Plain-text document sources
========================================================================
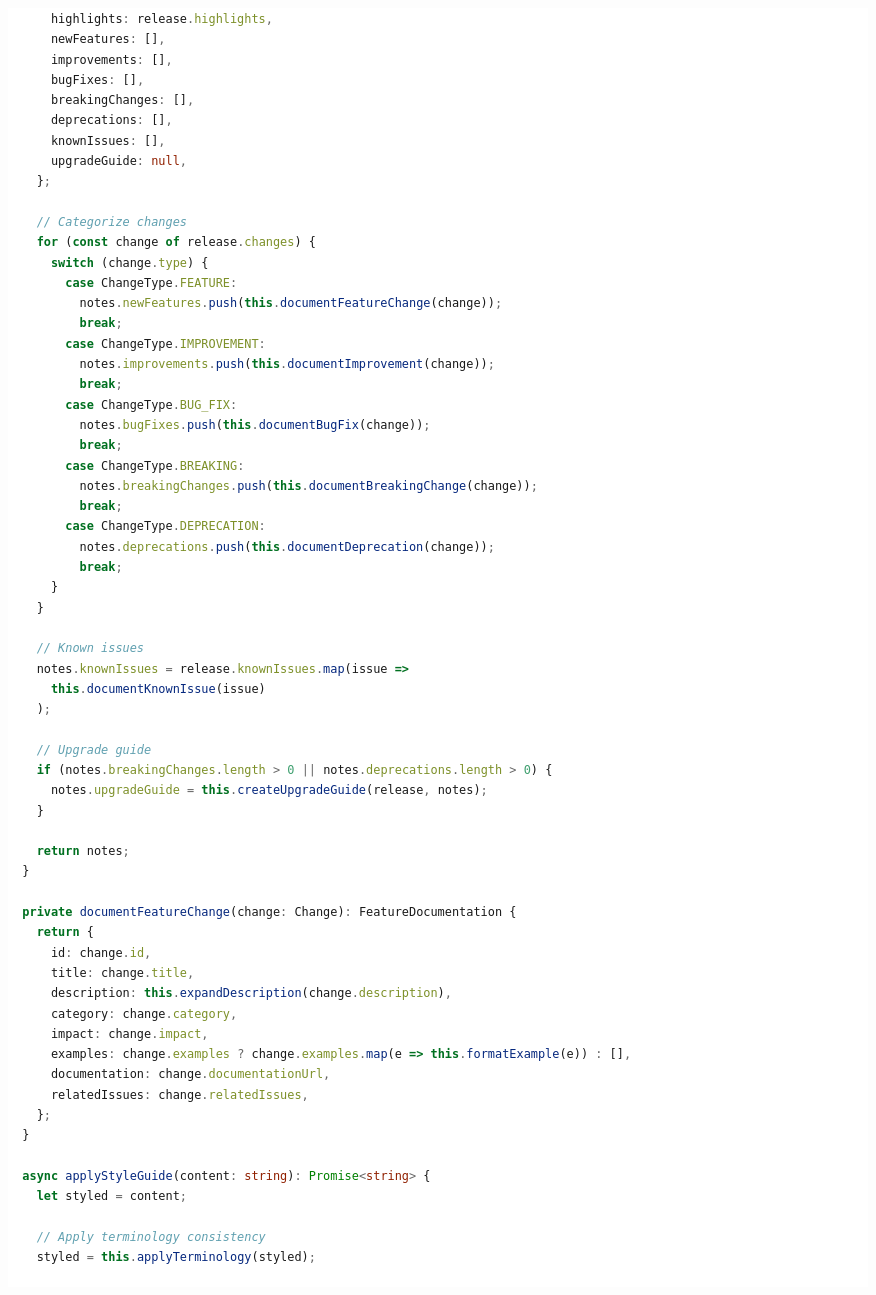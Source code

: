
 ```typescript
      highlights: release.highlights,
      newFeatures: [],
      improvements: [],
      bugFixes: [],
      breakingChanges: [],
      deprecations: [],
      knownIssues: [],
      upgradeGuide: null,
    };
    
    // Categorize changes
    for (const change of release.changes) {
      switch (change.type) {
        case ChangeType.FEATURE:
          notes.newFeatures.push(this.documentFeatureChange(change));
          break;
        case ChangeType.IMPROVEMENT:
          notes.improvements.push(this.documentImprovement(change));
          break;
        case ChangeType.BUG_FIX:
          notes.bugFixes.push(this.documentBugFix(change));
          break;
        case ChangeType.BREAKING:
          notes.breakingChanges.push(this.documentBreakingChange(change));
          break;
        case ChangeType.DEPRECATION:
          notes.deprecations.push(this.documentDeprecation(change));
          break;
      }
    }
    
    // Known issues
    notes.knownIssues = release.knownIssues.map(issue => 
      this.documentKnownIssue(issue)
    );
    
    // Upgrade guide
    if (notes.breakingChanges.length > 0 || notes.deprecations.length > 0) {
      notes.upgradeGuide = this.createUpgradeGuide(release, notes);
    }
    
    return notes;
  }

  private documentFeatureChange(change: Change): FeatureDocumentation {
    return {
      id: change.id,
      title: change.title,
      description: this.expandDescription(change.description),
      category: change.category,
      impact: change.impact,
      examples: change.examples ? change.examples.map(e => this.formatExample(e)) : [],
      documentation: change.documentationUrl,
      relatedIssues: change.relatedIssues,
    };
  }

  async applyStyleGuide(content: string): Promise<string> {
    let styled = content;
    
    // Apply terminology consistency
    styled = this.applyTerminology(styled);
    
```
========================================================================
WORK REQUIRED —
Show all lines in the entries above where the word "ChangeType" appears.

ANSWER BOX —
        case ChangeType.FEATURE:
        case ChangeType.IMPROVEMENT:
        case ChangeType.BUG_FIX:
        case ChangeType.BREAKING:
        case ChangeType.DEPRECATION:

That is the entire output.